Une dernière lettre à la société civile

dimanche 25 mars 2001, par SCI Marcos

Mexique

À la société civile nationale et internationale,
Madame,

Recevez les caravanes de rigueur. Je vous écris pour vous informer que, avec vous, nous sommes en train de tout prendre avec beaucoup d’impartialité et que nous avons lâché quelques discrets « ¡Yepa, Yepa, Yepa, Arriba, Arriba, Arriba, Andale, Andale, Andale ! » devant la stupéfaction des microphones et satellites avec lesquels le suprême nous surveille, essayant de découvrir, inutilement, quelle est notre stratégie secrète et quelles sont nos intentions obscures. S’ils avaient su qu’il leur suffisait de lire les interviews que nous avons données à la presse et les discours publics de nos délégués pour connaître nos intentions perverses, ils auraient économisé une bonne partie du budget du Cisen.

Une autre façon de le vérifier aurait été de vous interroger, Madame. Et un rendez-vous à l’ENAH n’aurait pas été nécessaire, puisque vous êtes partout. C’est pourquoi, s’ils vous l’avaient demandé, ils sauraient ce qui est en train de se passer en vérité et connaîtraient votre décision, avec nous et avec les peuples indiens du Mexique ainsi qu’avec des milliers de bonnes personnes dans le monde entier, de ne pas permettre qu’une aube revienne en ces ciels sans que le drapeau national ait une place digne pour ceux qui sont de notre couleur, la couleur de la terre.

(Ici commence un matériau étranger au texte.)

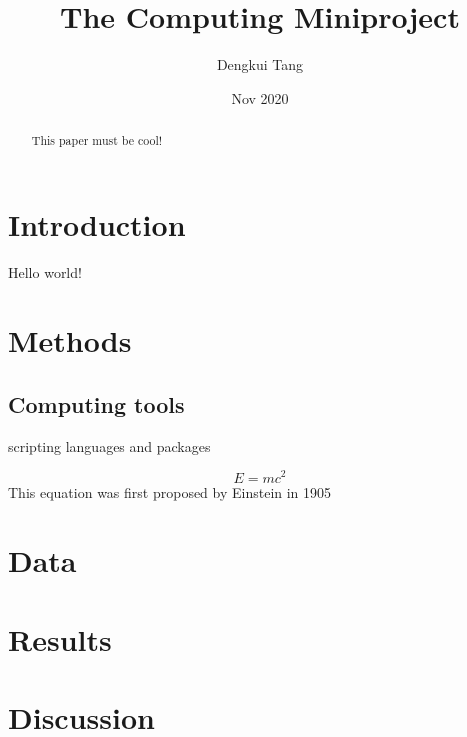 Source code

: \documentclass[11pt]{article}
\title{The Computing Miniproject}
\author{Dengkui Tang}
\date{Nov 2020}
\begin{document}
  \maketitle

  \begin{abstract}
    This paper must be cool!
  \end{abstract}

  \section{Introduction}
    Hello world!

  \section{Methods}
  
    \subsection{Computing tools}
    scripting languages and packages

  \begin{equation}
    E = mc^2
  \end{equation}
  This equation was first proposed by Einstein in 1905
  \cite{einstein1905does}

  \section{Data}

  \section{Results}

  \section{Discussion}

  
  
\end{document}
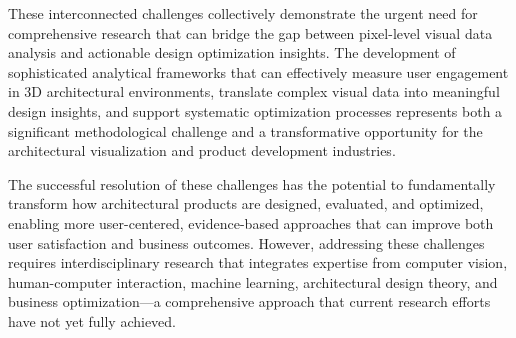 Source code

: \documentclass[12pt,a4paper]{book}
\begin{document}
These interconnected challenges collectively demonstrate the urgent need for comprehensive research that can bridge the gap between pixel-level visual data analysis and actionable design optimization insights. The development of sophisticated analytical frameworks that can effectively measure user engagement in 3D architectural environments, translate complex visual data into meaningful design insights, and support systematic optimization processes represents both a significant methodological challenge and a transformative opportunity for the architectural visualization and product development industries.

The successful resolution of these challenges has the potential to fundamentally transform how architectural products are designed, evaluated, and optimized, enabling more user-centered, evidence-based approaches that can improve both user satisfaction and business outcomes. However, addressing these challenges requires interdisciplinary research that integrates expertise from computer vision, human-computer interaction, machine learning, architectural design theory, and business optimization---a comprehensive approach that current research efforts have not yet fully achieved.
\end{document}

Mais laissons le suprême à ses mystères et allons à nos certitudes, à savoir que nous ne sommes plus seuls (ni vous ni nous) car, comme quelqu’un a dit, nous nous sommes trouvés ou mettons qu’il y a un expéditeur et un destinataire et que vous êtes destinataire et expéditeur et que nous sommes expéditeur et destinataire, et que les lettres que nous nous envoyons mutuellement tous deux ne sont pas toujours des lettres (vous avez vu que la lettre du suprême a mis trente-six heures pour parcourir 10 kilomètres), elles sont aussi des regards et des paroles et des sentiments et des convictions ; et autre chose dont nous sommes tous deux certains est que l’espérance est un autre visage de la dignité et, comme entrée en matière, nous vous disons que, pour nous, vous avez ce visage, celui de l’espérance et de la dignité, et que nous aimerions avoir votre visage, que nous l’admirons et que nous l’aimons et ¡Yepa, Yepa, Yepa, Andale, Andale, Andale, Arriba, Arriba, Arriba ! et tchin !, ça m’a échappé et nous sommes d’humeur à être trrrrrès modérés et impartiaux et ne croyez pas, Madame, que c’est parce que mercredi nous allons parler au Congrès, c’est parce que nous savons quelque chose que vous ne savez pas mais que vous allez savoir lorsque vous lirez ce qui suit, à savoir que le mercredi 28 mars 2001 nous allons nous rencontrer, vous et nous, hors du palais législatif de San Lazaro et qu’il y aura fête et parole et musique tandis que les délégués parleront à la tribune et qu’ensuite, lorsqu’ils auront fini de parler, nous allons nous réunir avec vous et vous informer de tout ce qui se sera passé à l’intérieur, car c’est notre façon de faire savoir comment les choses se passent et, par exemple, nous vous informons officiellement maintenant que nous sommes très contents car nous allons nous retrouver de nouveau et au diable l’impartialité et la modération, il faut que la fête prenne son envol, qui est la fête pour cela, et l’envol et l’espérance et la dignité que vous, Madame, nous enseignez.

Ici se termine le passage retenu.